Stony Brook University Establishes Children’s Defense Fund ‘Freedom School’
STONY BROOK, NY, May 7, 2013 – Stony Brook University is to be the site of a new Children’s Defense Fund (CDF) Freedom School announced University President Samuel L. Stanley Jr., MD, alongside Marian Wright Edelman at the University’s Presidential Lecture Series, at which she was the lecturer. Mrs. Edelman is founder and president of the CDF, the preeminent non-profit child advocacy organization under which the Freedom Schools program was established in 1992.
The CDF Freedom Schools program is a summer enrichment program designed to reach underserved youth by providing a learning environment that provides structure, brings communities and families together and uses the best practices of teaching to engage children in learning.
During its inaugural summer, the CDF Freedom School at Stony Brook University will host 50 mostly low-income third-grade students from the Longwood and Wyandanch school districts in a program designed to boost student motivation to read, generate positive attitudes toward learning, and to connect the needs of children and families to the resources of their communities. An essential part of the program is that it will engage and train Stony Brook University undergraduate and graduate students to act as mentors and role models to the children.
“This is an amazing educational resource for our students,” said President Stanley. “A Children’s Defense Fund Freedom School provides students – the mentors of today – an opportunity to teach and to become role models for the mentors of tomorrow. It is an invaluable program that has had a positive impact on many of our nation’s youth. On behalf of everyone at Stony Brook University, I thank Marian Wright Edelman, not only for her vision and her wisdom; I thank her as well for her generosity of time and talent. She is truly a national treasure.”
The Freedom Schools program provides student enrichment through a model curriculum that supports children and families around five essential components: high-quality academic achievement; parent and family involvement; social action and civic engagement; intergenerational service leadership development; and nutrition, health and mental health.
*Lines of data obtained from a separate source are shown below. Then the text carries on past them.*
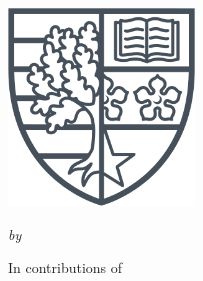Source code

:\begin{center}
\vspace*{15pt}\par
{}

\begin{spacing}{1.8}
{\Large\bfseries\MakeLowercase{\capitalisewords{\thesisTitle}}}\\
\end{spacing}

\vspace{40pt}\par
\includegraphics[width=140pt]{Figures/logo}\\
\vspace{40pt}\par


{\itshape\fontsize{15.5pt}{19pt}\selectfont by\\}\vspace{15pt}\par

{
\LARGE \authorName
}\vspace{55pt}\par

{
\large In contributions of \\ \vspace{8pt} \Large\slshape\contribution\\
}

\vspace{35pt}\par

{\scshape{} \institution\\ \school\\ \university\\
}

\vspace{50pt}\par


{\large \monthDate\ \yearDate}

\vfill

\end{center}

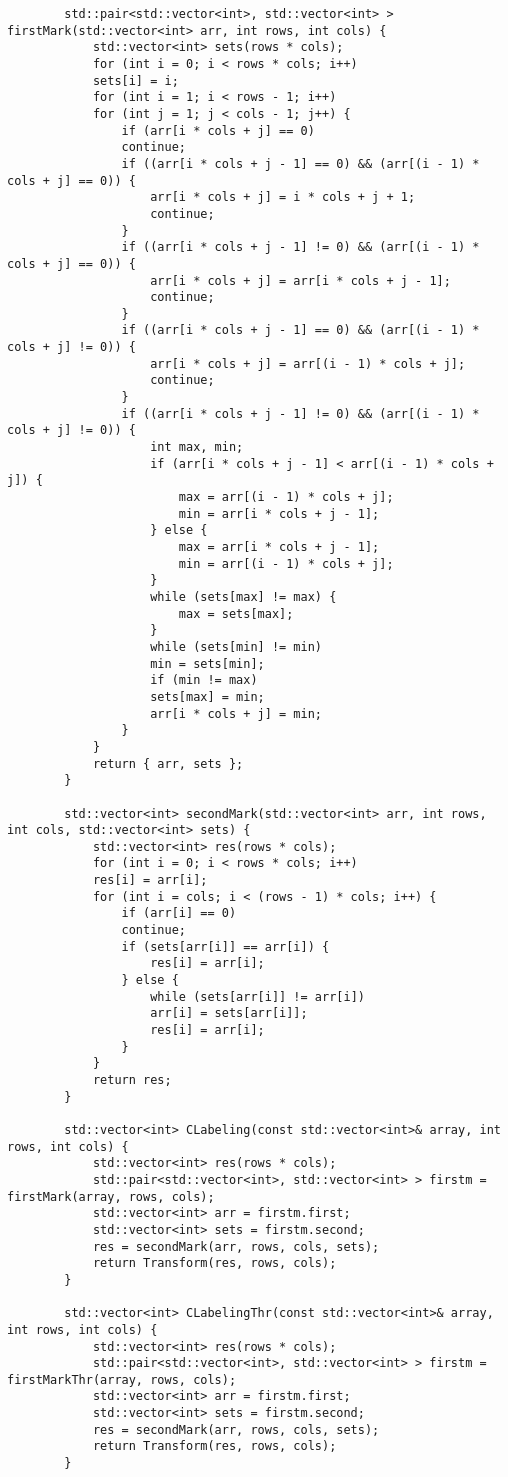 \documentclass{report}
\begin{document}
\begin{lstlisting}
	    std::pair<std::vector<int>, std::vector<int> > firstMark(std::vector<int> arr, int rows, int cols) {
	    	std::vector<int> sets(rows * cols);
	    	for (int i = 0; i < rows * cols; i++)
	    	sets[i] = i;
	    	for (int i = 1; i < rows - 1; i++)
	    	for (int j = 1; j < cols - 1; j++) {
	    		if (arr[i * cols + j] == 0)
	    		continue;
	    		if ((arr[i * cols + j - 1] == 0) && (arr[(i - 1) * cols + j] == 0)) {
	    			arr[i * cols + j] = i * cols + j + 1;
	    			continue;
	    		}
	    		if ((arr[i * cols + j - 1] != 0) && (arr[(i - 1) * cols + j] == 0)) {
	    			arr[i * cols + j] = arr[i * cols + j - 1];
	    			continue;
	    		}
	    		if ((arr[i * cols + j - 1] == 0) && (arr[(i - 1) * cols + j] != 0)) {
	    			arr[i * cols + j] = arr[(i - 1) * cols + j];
	    			continue;
	    		}
	    		if ((arr[i * cols + j - 1] != 0) && (arr[(i - 1) * cols + j] != 0)) {
	    			int max, min;
	    			if (arr[i * cols + j - 1] < arr[(i - 1) * cols + j]) {
	    				max = arr[(i - 1) * cols + j];
	    				min = arr[i * cols + j - 1];
	    			} else {
	    				max = arr[i * cols + j - 1];
	    				min = arr[(i - 1) * cols + j];
	    			}
	    			while (sets[max] != max) {
	    				max = sets[max];
	    			}
	    			while (sets[min] != min)
	    			min = sets[min];
	    			if (min != max)
	    			sets[max] = min;
	    			arr[i * cols + j] = min;
	    		}
	    	}
	    	return { arr, sets };
	    }
	    
	    std::vector<int> secondMark(std::vector<int> arr, int rows, int cols, std::vector<int> sets) {
	    	std::vector<int> res(rows * cols);
	    	for (int i = 0; i < rows * cols; i++)
	    	res[i] = arr[i];
	    	for (int i = cols; i < (rows - 1) * cols; i++) {
	    		if (arr[i] == 0)
	    		continue;
	    		if (sets[arr[i]] == arr[i]) {
	    			res[i] = arr[i];
	    		} else {
	    			while (sets[arr[i]] != arr[i])
	    			arr[i] = sets[arr[i]];
	    			res[i] = arr[i];
	    		}
	    	}
	    	return res;
	    }
	    
	    std::vector<int> CLabeling(const std::vector<int>& array, int rows, int cols) {
	    	std::vector<int> res(rows * cols);
	    	std::pair<std::vector<int>, std::vector<int> > firstm = firstMark(array, rows, cols);
	    	std::vector<int> arr = firstm.first;
	    	std::vector<int> sets = firstm.second;
	    	res = secondMark(arr, rows, cols, sets);
	    	return Transform(res, rows, cols);
	    }
	    
	    std::vector<int> CLabelingThr(const std::vector<int>& array, int rows, int cols) {
	    	std::vector<int> res(rows * cols);
	    	std::pair<std::vector<int>, std::vector<int> > firstm = firstMarkThr(array, rows, cols);
	    	std::vector<int> arr = firstm.first;
	    	std::vector<int> sets = firstm.second;
	    	res = secondMark(arr, rows, cols, sets);
	    	return Transform(res, rows, cols);
	    }
	    

\end{lstlisting}
\end{document}
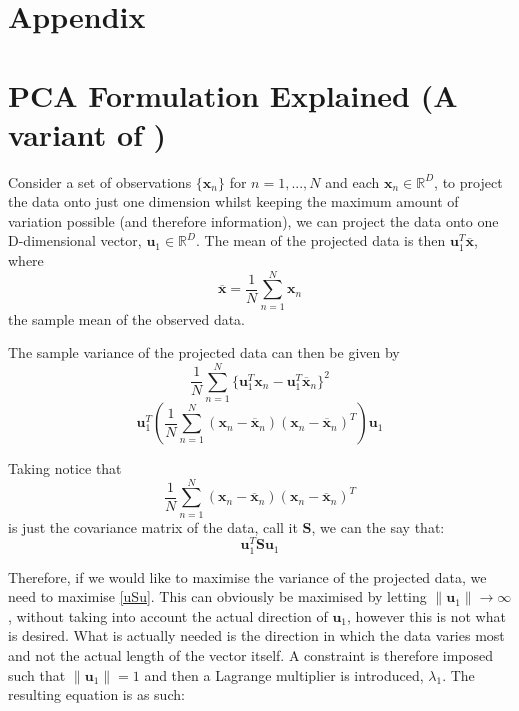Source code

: \documentclass[11pt,a4paper]{article}
\begin{document}


\clearpage

\section{Appendix}\label{appendixa}

\appendix
{}

\section{PCA Formulation Explained (A variant of \cite{bishop})}

Consider a set of observations $\{\mathbf{x}_n\}$ for $n = 1, ..., N$ and each $\mathbf{x}_n \in \mathbb{R}^D$, to project the data onto just one dimension whilst keeping the maximum amount of variation possible (and therefore information), we can project the data onto one D-dimensional vector, $\mathbf{u}_1 \in \mathbb{R}^D$. The mean of the projected data is then $\mathbf{u}_1^T \mathbf{\overline{x}}$, where
\begin{equation*}
\mathbf{\overline{x}} = \frac{1}{N} \sum_{n = 1}^N \mathbf{x}_n 
\end{equation*} 
the sample mean of the observed data.

The sample variance of the projected data can then be given by
\begin{equation*}
\frac{1}{N} \sum_{n = 1}^N \{\mathbf{u}_1^T\mathbf{x}_n -  \mathbf{u}_1^T\mathbf{\overline{x}}_n\}^2
\end{equation*} 
\begin{equation*}
\mathbf{u}_1^T \left( \frac{1}{N} \sum_{n = 1}^N \left(\mathbf{x}_n - \mathbf{\overline{x}}_n\right)\left(\mathbf{x}_n - \mathbf{\overline{x}}_n\right)^T \right) \mathbf{u}_1
\end{equation*} 

Taking notice that 
\begin{equation*}
\frac{1}{N} \sum_{n = 1}^N \left(\mathbf{x}_n - \mathbf{\overline{x}}_n\right)\left(\mathbf{x}_n - \mathbf{\overline{x}}_n\right)^T 
\end{equation*} 
is just the covariance matrix of the data, call it $\mathbf{S}$, we can the say that:
\begin{equation}
\mathbf{u}_1^T \mathbf{S} \mathbf{u}_1
\label{uSu}
\end{equation} 

Therefore, if we would like to maximise the variance of the projected data, we need to maximise \eqref{uSu}. This can obviously be maximised by letting $\|\mathbf{u}_1\| \to \infty$, without taking into account the actual direction of $\mathbf{u}_1$, however this is not what is desired. What is actually needed is the direction in which the data varies most and not the actual length of the vector itself. A constraint is therefore imposed such that $\|\mathbf{u}_1\| = 1$ and then a Lagrange multiplier is introduced, $\lambda_1$. The resulting equation is as such:
\end{document}
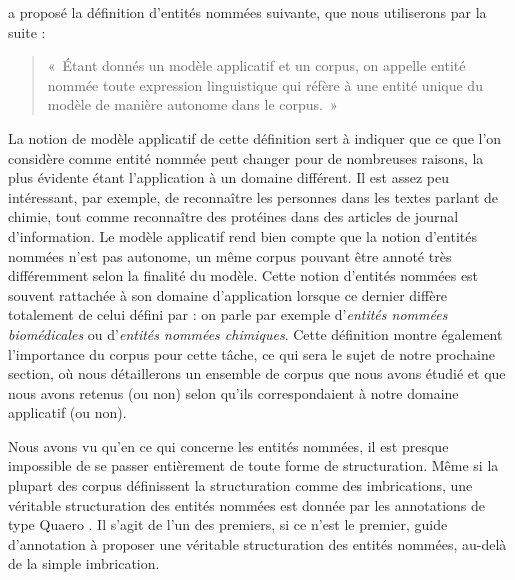 \documentclass[PhD-Yoann-Dupont.tex]{subfiles}
\begin{document}
\citet{ehrmann2008entites} a proposé la définition d'entités nommées suivante, que nous utiliserons par la suite : \begin{quote}«\ Étant donnés un modèle applicatif et un corpus, on appelle entité nommée toute expression linguistique qui réfère à une entité unique du modèle de manière autonome dans le corpus.\ »\end{quote}

La notion de modèle applicatif de cette définition sert à indiquer que ce que l'on considère comme entité nommée peut changer pour de nombreuses raisons, la plus évidente étant l'application à un domaine différent. Il est assez peu intéressant, par exemple, de reconnaître les personnes dans les textes parlant de chimie, tout comme reconnaître des protéines dans des articles de journal d'information. Le modèle applicatif rend bien compte que la notion d'entités nommées n'est pas autonome, un même corpus pouvant être annoté très différemment selon la finalité du modèle. Cette notion d'entités nommées est souvent rattachée à son domaine d'application lorsque ce dernier diffère totalement de celui défini par \citet{grishman1996message} : on parle par exemple d'\emph{entités nommées biomédicales} ou d'\emph{entités nommées chimiques}. Cette définition montre également l'importance du corpus pour cette tâche, ce qui sera le sujet de notre prochaine section, où nous détaillerons un ensemble de corpus que nous avons étudié et que nous avons retenus (ou non) selon qu'ils correspondaient à notre domaine applicatif (ou non).

Nous avons vu qu'en ce qui concerne les entités nommées, il est presque impossible de se passer entièrement de toute forme de structuration. Même si la plupart des corpus définissent la structuration comme des imbrications, une véritable structuration des entités nommées est donnée par les annotations de type Quaero \citep{rosset2011entites}. Il s'agit de l'un des premiers, si ce n'est le premier, guide d'annotation à proposer une véritable structuration des entités nommées, au-delà de la simple imbrication.

\end{document}
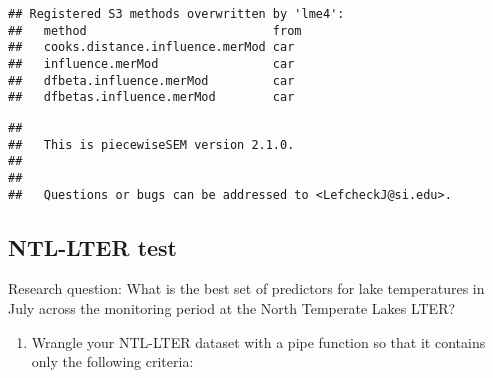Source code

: \documentclass[]{article}
\newenvironment{Shaded}{\begin{snugshade}}{\end{snugshade}}
\newcommand{\KeywordTok}[1]{\textcolor[rgb]{0.13,0.29,0.53}{\textbf{#1}}}
\newcommand{\DataTypeTok}[1]{\textcolor[rgb]{0.13,0.29,0.53}{#1}}
\newcommand{\DecValTok}[1]{\textcolor[rgb]{0.00,0.00,0.81}{#1}}
\newcommand{\StringTok}[1]{\textcolor[rgb]{0.31,0.60,0.02}{#1}}
\newcommand{\CommentTok}[1]{\textcolor[rgb]{0.56,0.35,0.01}{\textit{#1}}}
\newcommand{\OperatorTok}[1]{\textcolor[rgb]{0.81,0.36,0.00}{\textbf{#1}}}
\newcommand{\NormalTok}[1]{#1}
\providecommand{\tightlist}{%
  \setlength{\itemsep}{0pt}\setlength{\parskip}{0pt}}
\begin{document}
\begin{verbatim}
## Registered S3 methods overwritten by 'lme4':
##   method                          from
##   cooks.distance.influence.merMod car 
##   influence.merMod                car 
##   dfbeta.influence.merMod         car 
##   dfbetas.influence.merMod        car
\end{verbatim}

\begin{verbatim}
## 
##   This is piecewiseSEM version 2.1.0.
## 
## 
##   Questions or bugs can be addressed to <LefcheckJ@si.edu>.
\end{verbatim}

\begin{Shaded}
\end{Shaded}

\subsection{NTL-LTER test}\label{ntl-lter-test}

Research question: What is the best set of predictors for lake
temperatures in July across the monitoring period at the North Temperate
Lakes LTER?

\begin{enumerate}
\def\labelenumi{\arabic{enumi}.}
\setcounter{enumi}{2}
\tightlist
\item
  Wrangle your NTL-LTER dataset with a pipe function so that it contains
  only the following criteria:
\end{enumerate}
\end{document}
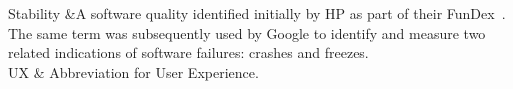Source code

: \begin{longtabu}
Stability &A software quality identified initially by HP as part of their FunDex~\citep{calleosoftware_AppPulseMobile}. The same term was subsequently used by Google to identify and measure two related indications of software failures: crashes and freezes. \\ %

UX & Abbreviation for User Experience. \\

\caption{Glossary with Abbreviations} \\
\end{longtabu}







\clearpage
In summer 2012, Children’s Defense Fund Freedom Schools’ partners served more than 11,500 children in 83 cities and 25 states.
Beginning on July 8 and running every day for six weeks, the program will consist of various activities. In the morning, children will participate in an age-appropriate integrated reading curriculum (IRC) from books that represent the work of the nation’s best writers and illustrators. Afternoon activities will consist of fun, educational activities including arts and crafts, dance, music, field trips, sports, community service projects and more. Children enrolled in the program will be able to take their favorite book home to start their very own home library.
Consistent with SUNY’s Education Pipeline vision to see more students finish high school and college prepared for a career in the 21st-century workforce, the Freedom School will allow the University to connect with students and families at an early age, instill a love of learning in these children and help create additional learning opportunities for them. It’s also an opportunity for the University to give back to Long Island communities.